Bill McKibben’s Misleading New Chemistry

Separating Fact from Fiction in the Fracking Debate

One could be excused for concluding, upon reading Bill McKibben’s latest anti-fracking jeremiad in the Nation, that a new Harvard study released in February has found that US methane emissions over the last decade have risen due to increasing natural gas production. “This new Harvard data,” McKibben writes, “suggests that our new natural-gas infrastructure has been bleeding methane into the atmosphere in record quantities.”

The Harvard study, in fact, suggests nothing of the sort. The Harvard researchers measured atmospheric concentrations of methane across North America and compared them with levels over the Pacific Ocean. They concluded that methane emissions in North America had risen significantly since 2002. But they also concluded that while the United States has seen a 20% increase in oil and gas production since 2002, “the spatial pattern of the methane increase… does not clearly point to these sources.”

While the Harvard study doesn’t clearly point to a source of the increase in atmospheric methane concentrations, another prominent and widely covered study—one that McKibben surely must have been aware of—does. Using a novel method to trace atmospheric methane measurements back to their source, that study, published this month in the journal Science, concludes that the rise in atmospheric concentrations of methane since 2006 is most likely attributable to agricultural sources, not oil and gas production. A pause in the rise of methane concentrations between 1999 and 2006, the authors conclude, was attributable to “diminishing thermogenic emissions, probably from the fossil-fuel industry.” Renewed increases in atmospheric methane concentrations after 2006 are “predominantly biogenic, outside the Arctic, and arguably more consistent with agriculture than wetlands.”

In reality, if America has a methane problem, it doesn’t have much to do with the shale gas revolution. Most natural gas production in the United States is not produced from shale. Despite dramatic expansion of shale production, it still only constitutes less than half of total natural gas production, according to the US Energy Information Administration. Most leakage associated with natural gas production does not appear to be associated with hydraulic fracturing. And most leakage associated with natural gas infrastructure isn’t associated with the use of gas in the power sector.

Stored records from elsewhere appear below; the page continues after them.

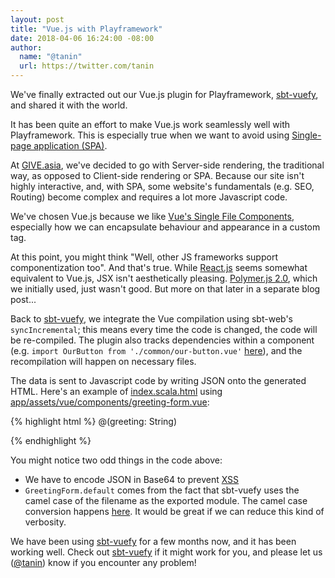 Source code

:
 ```yaml
---
layout: post
title: "Vue.js with Playframework"
date: 2018-04-06 16:24:00 -08:00
author:
  name: "@tanin"
  url: https://twitter.com/tanin
---
```


We've finally extracted out our Vue.js plugin for Playframework, <a href="https://github.com/GIVESocialMovement/sbt-vuefy">sbt-vuefy</a>, and shared it with the world.

It has been quite an effort to make Vue.js work seamlessly well with Playframework. This is especially true when we want to avoid using <a href="https://en.wikipedia.org/wiki/Single-page_application">Single-page application (SPA)</a>.

<!---excerpt--->

At <a href="https://give.asia">GIVE.asia</a>, we've decided to go with Server-side rendering, the traditional way, as opposed to Client-side rendering or SPA. Because our site isn't highly interactive, and, with SPA, some website's fundamentals (e.g. SEO, Routing) become complex
and requires a lot more Javascript code.

We've chosen Vue.js because we like <a href="https://vuejs.org/v2/guide/single-file-components.html">Vue's Single File Components</a>, especially how we can encapsulate behaviour and appearance in a custom tag.

At this point, you might think "Well, other JS frameworks support componentization too". And that's true. While <a href="https://reactjs.org">React.js</a> seems somewhat equivalent to Vue.js, JSX isn't aesthetically pleasing. <a href="https://www.polymer-project.org">Polymer.js 2.0</a>, which we initially used, just wasn't good. But more on that later in a separate blog post...

Back to <a href="https://github.com/GIVESocialMovement/sbt-vuefy">sbt-vuefy</a>, we integrate the Vue compilation using sbt-web's `syncIncremental`; this means every time the code is changed, the code will be re-compiled. The plugin also tracks dependencies within a component (e.g. `import OurButton from './common/our-button.vue'` <a href="https://github.com/GIVESocialMovement/sbt-vuefy/blob/master/test-play-project/app/assets/vue/components/greeting-form.vue">here</a>), and the recompilation will happen on necessary files.

The data is sent to Javascript code by writing JSON onto the generated HTML. Here's an example of <a href="https://github.com/GIVESocialMovement/sbt-vuefy/blob/master/test-play-project/app/views/index.scala.html">index.scala.html</a> using <a href="https://github.com/GIVESocialMovement/sbt-vuefy/blob/master/test-play-project/app/assets/vue/components/greeting-form.vue">app/assets/vue/components/greeting-form.vue</a>:

{% highlight html %}
@(greeting: String)

<script src="https://cdnjs.cloudflare.com/ajax/libs/vue/2.5.16/vue.js"></script>
<script src='@routes.Assets.versioned("vue/components/greeting-form.js")'></script>

<script>
  function parse(s) {
    return JSON.parse(decodeURIComponent(escape(atob(s))));
  }
</script>

<div id="app"></div>
<script>
  var app = new Vue({
    el: '#app',
    render: function(html) {
      return html(GreetingForm.default, {
        props: {
          greeting: parse("@libraries.Base64.encodeString(greeting)")
        }
      });
    }
  })
</script>
{% endhighlight %}

You might notice two odd things in the code above:

* We have to encode JSON in Base64 to prevent <a href="https://www.owasp.org/index.php/Cross-site_Scripting_(XSS)">XSS</a>
* `GreetingForm.default` comes from the fact that sbt-vuefy uses the camel case of the filename as the exported module. The camel case conversion happens <a href="https://github.com/GIVESocialMovement/sbt-vuefy/blob/master/src/main/resources/sbt-vuefy-plugin.js#L2">here</a>. It would be great if we can reduce this kind of verbosity.

We have been using <a href="https://github.com/GIVESocialMovement/sbt-vuefy">sbt-vuefy</a> for a few months now, and it has been working well.
Check out <a href="https://github.com/GIVESocialMovement/sbt-vuefy">sbt-vuefy</a> if it might work for you,
and please let us (<a href="https://twitter.com/tanin">@tanin</a>) know if you encounter any problem!

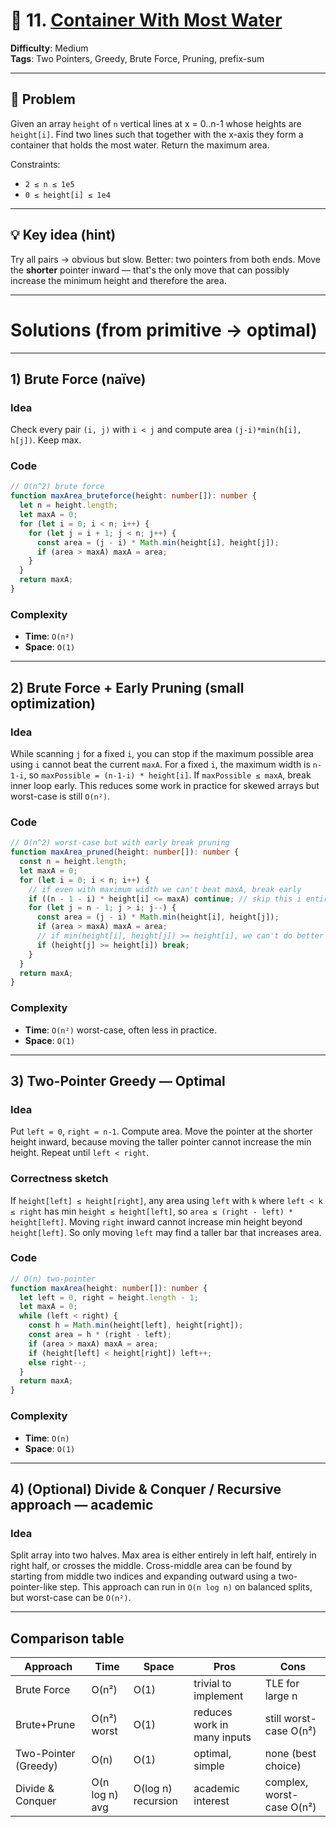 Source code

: # 🧩 11. [Container With Most Water](https://leetcode.com/problems/container-with-most-water/description)

**Difficulty**: Medium  
**Tags**: Two Pointers, Greedy, Brute Force, Pruning, prefix-sum  

---

## 📜 Problem
Given an array `height` of `n` vertical lines at x = 0..n-1 whose heights are `height[i]`. Find two lines such that together with the x-axis they form a container that holds the most water. Return the maximum area.

Constraints:
- `2 ≤ n ≤ 1e5`
- `0 ≤ height[i] ≤ 1e4`

---

## 💡 Key idea (hint)
Try all pairs → obvious but slow. Better: two pointers from both ends. Move the **shorter** pointer inward — that's the only move that can possibly increase the minimum height and therefore the area.

---

# Solutions (from primitive → optimal)

---

## 1) Brute Force (naïve)

### Idea
Check every pair `(i, j)` with `i < j` and compute area `(j-i)*min(h[i], h[j])`. Keep max.

### Code
```typeScript []
// O(n^2) brute force
function maxArea_bruteforce(height: number[]): number {
  let n = height.length;
  let maxA = 0;
  for (let i = 0; i < n; i++) {
    for (let j = i + 1; j < n; j++) {
      const area = (j - i) * Math.min(height[i], height[j]);
      if (area > maxA) maxA = area;
    }
  }
  return maxA;
}
```

### Complexity

- **Time**: `O(n²)`
- **Space**: `O(1)`

---

## 2) Brute Force + Early Pruning (small optimization)

### Idea

While scanning `j` for a fixed `i`, you can stop if the maximum possible area using `i` cannot beat the current  `maxA`. For a fixed `i`, the maximum width is `n-1-i`, so `maxPossible = (n-1-i) * height[i]`. If `maxPossible ≤ maxA`, break inner loop early.
This reduces some work in practice for skewed arrays but worst-case is still `O(n²)`.

### Code

```typescript []
// O(n^2) worst-case but with early break pruning
function maxArea_pruned(height: number[]): number {
  const n = height.length;
  let maxA = 0;
  for (let i = 0; i < n; i++) {
    // if even with maximum width we can't beat maxA, break early
    if ((n - 1 - i) * height[i] <= maxA) continue; // skip this i entirely
    for (let j = n - 1; j > i; j--) {
      const area = (j - i) * Math.min(height[i], height[j]);
      if (area > maxA) maxA = area;
      // if min(height[i], height[j]) >= height[i], we can't do better by reducing j
      if (height[j] >= height[i]) break;
    }
  }
  return maxA;
}
```

### Complexity

- **Time**: `O(n²)` worst-case, often less in practice.
- **Space**: `O(1)`

--- 

## 3) Two-Pointer Greedy — Optimal

### Idea

Put `left = 0`, `right = n-1`. Compute area. Move the pointer at the shorter height inward, because moving the taller pointer cannot increase the min height. Repeat until `left < right`.

### Correctness sketch

If `height[left] ≤ height[right]`, any area using `left` with `k` where `left < k ≤ right` has min `height ≤ height[left]`, so `area ≤ (right - left) * height[left]`. Moving `right` inward cannot increase min height beyond `height[left]`. So only moving `left` may find a taller bar that increases area.

### Code

```typescript []
// O(n) two-pointer
function maxArea(height: number[]): number {
  let left = 0, right = height.length - 1;
  let maxA = 0;
  while (left < right) {
    const h = Math.min(height[left], height[right]);
    const area = h * (right - left);
    if (area > maxA) maxA = area;
    if (height[left] < height[right]) left++;
    else right--;
  }
  return maxA;
}
```

### Complexity

- **Time**: `O(n)`
- **Space**: `O(1)`

---

## 4) (Optional) Divide & Conquer / Recursive approach — academic

### Idea

Split array into two halves. Max area is either entirely in left half, entirely in right half, or crosses the middle. Cross-middle area can be found by starting from middle two indices and expanding outward using a two-pointer-like step. This approach can run in `O(n log n)` on balanced splits, but worst-case can be `O(n²)`.

---

## Comparison table


| Approach |	Time |	Space |	Pros |	Cons |
|---|---|---|---|---|
| Brute Force |	O(n²) |	O(1) |	trivial to implement | TLE for large n |
| Brute+Prune |	O(n²) worst |	O(1) |	reduces work in many inputs |	still worst-case O(n²) |
| Two-Pointer (Greedy) |	O(n) |	O(1) |	optimal, simple |	none (best choice) |
| Divide & Conquer |	O(n log n) avg |	O(log n) recursion |	academic interest |	complex, worst-case O(n²) |



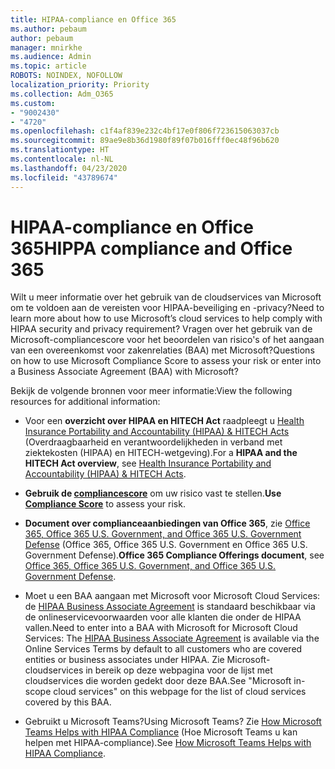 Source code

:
 ```yaml
---
title: HIPAA-compliance en Office 365
ms.author: pebaum
author: pebaum
manager: mnirkhe
ms.audience: Admin
ms.topic: article
ROBOTS: NOINDEX, NOFOLLOW
localization_priority: Priority
ms.collection: Adm_O365
ms.custom:
- "9002430"
- "4720"
ms.openlocfilehash: c1f4af839e232c4bf17e0f806f723615063037cb
ms.sourcegitcommit: 89ae9e8b36d1980f89f07b016fff0ec48f96b620
ms.translationtype: HT
ms.contentlocale: nl-NL
ms.lasthandoff: 04/23/2020
ms.locfileid: "43789674"
---
```

# <a name="hippa-compliance-and-office-365"></a><span data-ttu-id="8701b-102">HIPAA-compliance en Office 365</span><span class="sxs-lookup"><span data-stu-id="8701b-102">HIPPA compliance and Office 365</span></span>

<span data-ttu-id="8701b-103">Wilt u meer informatie over het gebruik van de cloudservices van Microsoft om te voldoen aan de vereisten voor HIPAA-beveiliging en -privacy?</span><span class="sxs-lookup"><span data-stu-id="8701b-103">Need to learn more about how to use Microsoft’s cloud services to help comply with HIPAA security and privacy requirement?</span></span>  <span data-ttu-id="8701b-104">Vragen over het gebruik van de Microsoft-compliancescore voor het beoordelen van risico's of het aangaan van een overeenkomst voor zakenrelaties (BAA) met Microsoft?</span><span class="sxs-lookup"><span data-stu-id="8701b-104">Questions on how to use Microsoft Compliance Score to assess your risk or enter into a Business Associate Agreement (BAA) with Microsoft?</span></span>  

<span data-ttu-id="8701b-105">Bekijk de volgende bronnen voor meer informatie:</span><span class="sxs-lookup"><span data-stu-id="8701b-105">View the following resources for additional information:</span></span>

- <span data-ttu-id="8701b-106">Voor een **overzicht over HIPAA en HITECH Act** raadpleegt u [Health Insurance Portability and Accountability (HIPAA) & HITECH Acts](https://docs.microsoft.com/microsoft-365/compliance/offering-hipaa-hitech?view=o365-worldwide) (Overdraagbaarheid en verantwoordelijkheden in verband met ziektekosten (HIPAA) en HITECH-wetgeving).</span><span class="sxs-lookup"><span data-stu-id="8701b-106">For a **HIPAA and the HITECH Act overview**, see [Health Insurance Portability and Accountability (HIPAA) & HITECH Acts](https://docs.microsoft.com/microsoft-365/compliance/offering-hipaa-hitech?view=o365-worldwide).</span></span>

- <span data-ttu-id="8701b-107">**Gebruik de [compliancescore](https://docs.microsoft.com/microsoft-365/compliance/offering-hipaa-hitech?view=o365-worldwide#use-microsoft-compliance-score-to-assess-your-risk)** om uw risico vast te stellen.</span><span class="sxs-lookup"><span data-stu-id="8701b-107">**Use [Compliance Score](https://docs.microsoft.com/microsoft-365/compliance/offering-hipaa-hitech?view=o365-worldwide#use-microsoft-compliance-score-to-assess-your-risk)** to assess your risk.</span></span>

- <span data-ttu-id="8701b-108">**Document over complianceaanbiedingen van Office 365**, zie [Office 365, Office 365 U.S. Government, and Office 365 U.S. Government Defense](https://go.microsoft.com/fwlink/p/?LinkID=2077751) (Office 365, Office 365 U.S. Government en Office 365 U.S. Government Defense).</span><span class="sxs-lookup"><span data-stu-id="8701b-108">**Office 365 Compliance Offerings document**, see [Office 365, Office 365 U.S. Government, and Office 365 U.S. Government Defense](https://go.microsoft.com/fwlink/p/?LinkID=2077751).</span></span>

- <span data-ttu-id="8701b-109">Moet u een BAA aangaan met Microsoft voor Microsoft Cloud Services: de [HIPAA Business Associate Agreement](https://aka.ms/BAA) is standaard beschikbaar via de onlineservicevoorwaarden voor alle klanten die onder de HIPAA vallen.</span><span class="sxs-lookup"><span data-stu-id="8701b-109">Need to enter into a BAA with Microsoft for Microsoft Cloud Services: The [HIPAA Business Associate Agreement](https://aka.ms/BAA) is available via the Online Services Terms by default to all customers who are covered entities or business associates under HIPAA.</span></span> <span data-ttu-id="8701b-110">Zie Microsoft-cloudservices in bereik op deze webpagina voor de lijst met cloudservices die worden gedekt door deze BAA.</span><span class="sxs-lookup"><span data-stu-id="8701b-110">See "Microsoft in-scope cloud services" on this webpage for the list of cloud services covered by this BAA.</span></span>

- <span data-ttu-id="8701b-111">Gebruikt u Microsoft Teams?</span><span class="sxs-lookup"><span data-stu-id="8701b-111">Using Microsoft Teams?</span></span> <span data-ttu-id="8701b-112">Zie [How Microsoft Teams Helps with HIPAA Compliance](https://www.microsoft.com/microsoft-365/blog/2019/04/30/white-paper-microsoft-teams-healthcare-providers-hipaa-compliance/) (Hoe Microsoft Teams u kan helpen met HIPAA-compliance).</span><span class="sxs-lookup"><span data-stu-id="8701b-112">See [How Microsoft Teams Helps with HIPAA Compliance](https://www.microsoft.com/microsoft-365/blog/2019/04/30/white-paper-microsoft-teams-healthcare-providers-hipaa-compliance/).</span></span>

With regard to the actual rates of methane leakage, McKibben cherrypicks studies, several of them from avowed fracking opponents, that find that leak rates are much higher than EPA estimates, in order to argue that methane leakage erodes much, if not all of the climate benefit of switching electricity production from coal to gas. These studies are outliers. What the balance of evidence shows—including studies by EPA, the Environmental Defense Fund, and the University of Texas—is that leak rates, while in some cases higher than EPA estimates, are well below levels at which they would begin to significantly erode the benefits of switching from coal to gas.

But even if one accepts the higher estimates that McKibben relies upon, the impact on the climate is marginal. As my colleague Alex Trembath demonstrated in a literature review last summer, modeling of the overall warming impact of a large scale shift from coal-to-gas generation in the power sector (as opposed to simply using theoretical global warming potential conversions) consistently finds the contributions from methane to be a marginal factor in determining overall warming impacts.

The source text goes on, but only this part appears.